Interactive Analysis

DFAnalyzer provides a Python API for interactive analysis, allowing for detailed exploration of I/O traces within environments like Jupyter notebooks. This guide walks through a typical interactive analysis workflow.

Prepare Environment

First, ensure DFAnalyzer is installed in your Python environment. For detailed instructions, please refer to the Getting Started guide.

Prepare Trace Data

Next, ensure your trace data is accessible. You can use the sample datasets located in the tests/data directory. For this example, we extract a sample trace archive.

!mkdir -p ./data
!tar -xzf ../../tests/data/dftracer-dlio.tar.gz -C ./data

Run Analysis

With the environment and data ready, you can run the analysis.

Initialize DFAnalyzer

Initialize DFAnalyzer using init_with_hydra, providing configuration overrides as needed. This sets up the analyzer, such as dftracer with a specific preset like dlio.

from dftracer.analyzer import init_with_hydra

run_dir = f"./unet3d_v100_hdf5"
time_granularity = 5  # 5 seconds
trace_path = f"./data/dftracer-dlio"
view_types = ["time_range", "proc_name"]

dfa = init_with_hydra(
    hydra_overrides=[
        'analyzer=dftracer',
        'analyzer/preset=dlio',
        'analyzer.checkpoint=False',
        f"analyzer.time_granularity={time_granularity}",
        f"hydra.run.dir={run_dir}",
        f"trace_path={trace_path}",
    ]
)

You can inspect the Dask client and the preset configuration:

# Access the Dask client
dfa.client

# View the preset configuration
dict(dfa.analyzer.preset.layer_defs)

Execute the Analysis

Run the trace analysis using the analyze_trace method.

result = dfa.analyze_trace(view_types=view_types)

The results can then be passed to the output handler to display a summary.

dfa.output.handle_result(result)

Result Exploration

The result object (of type AnalyzerResultType) contains detailed views of the analyzed data, which you can explore using pandas DataFrames. The AnalyzerResultType provides convenient methods to access different aspects of the analysis results.

AnalyzerResultType Class

The AnalyzerResultType dataclass encapsulates all the results from a DFAnalyzer analysis run. It provides both direct attribute access and convenience methods for exploring the data.

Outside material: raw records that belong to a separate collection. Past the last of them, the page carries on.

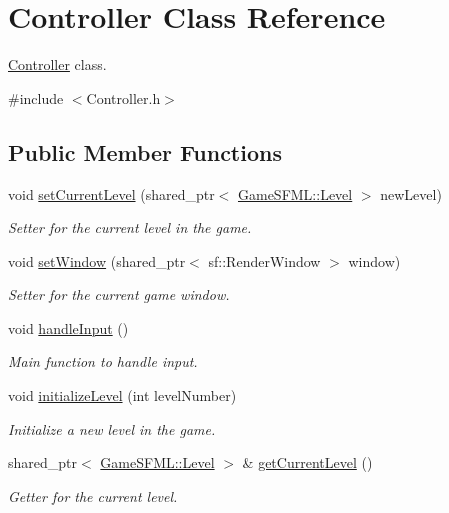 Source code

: \hypertarget{classController}{}\section{Controller Class Reference}
\label{classController}


\hyperlink{classController}{Controller} class.  




{\ttfamily \#include $<$Controller.\+h$>$}

\subsection*{Public Member Functions}
\begin{DoxyCompactItemize}
\item 
void \hyperlink{classController_aa89ab5fe861da53f35c48f03005486de}{set\+Current\+Level} (shared\+\_\+ptr$<$ \hyperlink{classGameSFML_1_1Level}{Game\+S\+F\+M\+L\+::\+Level} $>$ new\+Level)
\begin{DoxyCompactList}\small\item\em Setter for the current level in the game. \end{DoxyCompactList}\item 
void \hyperlink{classController_a6ecc2df639760a276d0b9bf2f05ad3ab}{set\+Window} (shared\+\_\+ptr$<$ sf\+::\+Render\+Window $>$ window)
\begin{DoxyCompactList}\small\item\em Setter for the current game window. \end{DoxyCompactList}\item 
void \hyperlink{classController_aa8caf600ecfb41c59da3df61cd1291b2}{handle\+Input} ()
\begin{DoxyCompactList}\small\item\em Main function to handle input. \end{DoxyCompactList}\item 
void \hyperlink{classController_a3742c489d3d26781155fcb7c06b6dfaa}{initialize\+Level} (int level\+Number)
\begin{DoxyCompactList}\small\item\em Initialize a new level in the game. \end{DoxyCompactList}\item 
shared\+\_\+ptr$<$ \hyperlink{classGameSFML_1_1Level}{Game\+S\+F\+M\+L\+::\+Level} $>$ \& \hyperlink{classController_ad4126984329d864fcd63b10103c6e138}{get\+Current\+Level} ()
\begin{DoxyCompactList}\small\item\em Getter for the current level. \end{DoxyCompactList}\end{DoxyCompactItemize}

Key Distinction: Most users should primarily use flat_views (pandas DataFrames) for interactive analysis. The other views are Dask DataFrames exposed for advanced users who need distributed processing capabilities.

Key Attributes:

  • layers: List of layer names available in the analysis

  • view_types: List of view types used in the analysis

  • flat_views: Dictionary of flattened pandas DataFrames for quick access to aggregated metrics (recommended for most users)

  • views: Nested dictionary of Dask DataFrames organized by layer and view type (for advanced distributed processing)

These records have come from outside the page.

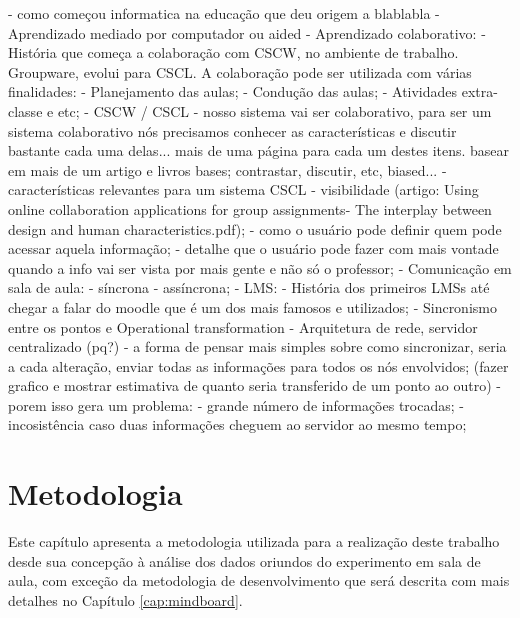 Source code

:             - como começou informatica na educação que deu origem a blablabla
            - Aprendizado mediado por computador ou aided
            - Aprendizado colaborativo:
                - História que começa a colaboração com CSCW, no ambiente de trabalho. Groupware, evolui para CSCL. A colaboração pode ser utilizada com várias finalidades:
                    - Planejamento das aulas;
                    - Condução das aulas;
                    - Atividades extra-classe e etc;
                - CSCW / CSCL
                    - nosso sistema vai ser colaborativo, para ser um sistema colaborativo nós precisamos conhecer as características e discutir bastante cada uma delas... mais de uma página para cada um destes itens. basear em mais de um artigo e livros bases; contrastar, discutir, etc, biased...
                    - características relevantes para um sistema CSCL
                        - visibilidade (artigo: Using online collaboration applications for group assignments- The interplay between design and human characteristics.pdf);
                    - como o usuário pode definir quem pode acessar aquela informação;
                    - detalhe que o usuário pode fazer com mais vontade quando a info vai ser vista por mais gente e não só o professor;
                        - Comunicação em sala de aula: 
                            - síncrona 
                            - assíncrona;
            - LMS:
                - História dos primeiros LMSs até chegar a falar do moodle que é um dos mais famosos e utilizados;
            - Sincronismo entre os pontos e Operational transformation
                - Arquitetura de rede, servidor centralizado (pq?)
                - a forma de pensar mais simples sobre como sincronizar, seria a cada alteração, enviar todas as informações para todos os nós envolvidos;
                (fazer grafico e mostrar estimativa de quanto seria transferido de um ponto ao outro)
                    - porem isso gera um problema: 
                        - grande número de informações trocadas;
                        - incosistência caso duas informações cheguem ao servidor ao mesmo tempo;


\chapter{Metodologia}
\label{cap:metodologia}

Este capítulo apresenta a metodologia utilizada para a realização deste trabalho desde sua concepção à análise dos dados oriundos do experimento em sala de aula, com exceção da  metodologia de desenvolvimento que será descrita com mais detalhes no Capítulo \ref{cap:mindboard}.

  • raw_stats: Basic statistics about the trace data

  • checkpoint_dir: Directory where analysis checkpoints are stored

Primary Method (Recommended for most users):

View aggregated metrics across all layers, grouped by time intervals (returns pandas DataFrame):

result.get_flat_view('time_range').head(10)

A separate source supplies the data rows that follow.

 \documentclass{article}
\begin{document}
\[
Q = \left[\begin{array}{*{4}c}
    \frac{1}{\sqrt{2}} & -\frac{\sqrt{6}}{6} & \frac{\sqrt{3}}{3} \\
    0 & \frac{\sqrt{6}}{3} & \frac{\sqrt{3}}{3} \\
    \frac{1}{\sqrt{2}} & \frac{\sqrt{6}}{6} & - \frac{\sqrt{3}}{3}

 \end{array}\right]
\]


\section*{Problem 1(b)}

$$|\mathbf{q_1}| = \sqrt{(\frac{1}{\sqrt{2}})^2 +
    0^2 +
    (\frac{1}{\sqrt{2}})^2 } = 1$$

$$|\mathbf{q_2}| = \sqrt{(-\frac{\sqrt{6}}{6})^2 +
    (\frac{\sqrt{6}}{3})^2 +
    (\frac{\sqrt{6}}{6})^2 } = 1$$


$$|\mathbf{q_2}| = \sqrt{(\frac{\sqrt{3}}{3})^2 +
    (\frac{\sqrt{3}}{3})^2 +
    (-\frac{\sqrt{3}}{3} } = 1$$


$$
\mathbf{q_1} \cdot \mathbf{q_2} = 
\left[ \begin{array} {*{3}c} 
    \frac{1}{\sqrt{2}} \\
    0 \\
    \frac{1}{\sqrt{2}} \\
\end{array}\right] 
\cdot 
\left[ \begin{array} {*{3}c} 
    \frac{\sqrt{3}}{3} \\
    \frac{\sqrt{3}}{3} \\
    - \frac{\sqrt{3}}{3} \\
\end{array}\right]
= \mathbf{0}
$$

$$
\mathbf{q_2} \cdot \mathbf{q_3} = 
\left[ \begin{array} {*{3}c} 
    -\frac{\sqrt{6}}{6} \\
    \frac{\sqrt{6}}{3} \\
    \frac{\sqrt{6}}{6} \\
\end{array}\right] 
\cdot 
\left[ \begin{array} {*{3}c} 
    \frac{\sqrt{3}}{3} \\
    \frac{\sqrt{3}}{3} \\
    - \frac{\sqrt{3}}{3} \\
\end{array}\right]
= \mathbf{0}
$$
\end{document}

List all the layers available for detailed analysis:

result.layers

Advanced Methods (Dask DataFrames - for distributed processing):

Show the high-level metrics for a specific layer (returns Dask DataFrame):

result.get_hlm('app').head()

Display a layered main view for a specific layer (returns Dask DataFrame):

result.get_main_view('reader_posix_lustre').head()

Access a specific view for a layer, grouped by a particular dimension (returns Dask DataFrame):

result.get_layer_view('reader_posix_lustre', 'time_range').head()

Display the raw trace data, showing individual I/O events (returns Dask DataFrame):

result._traces.head()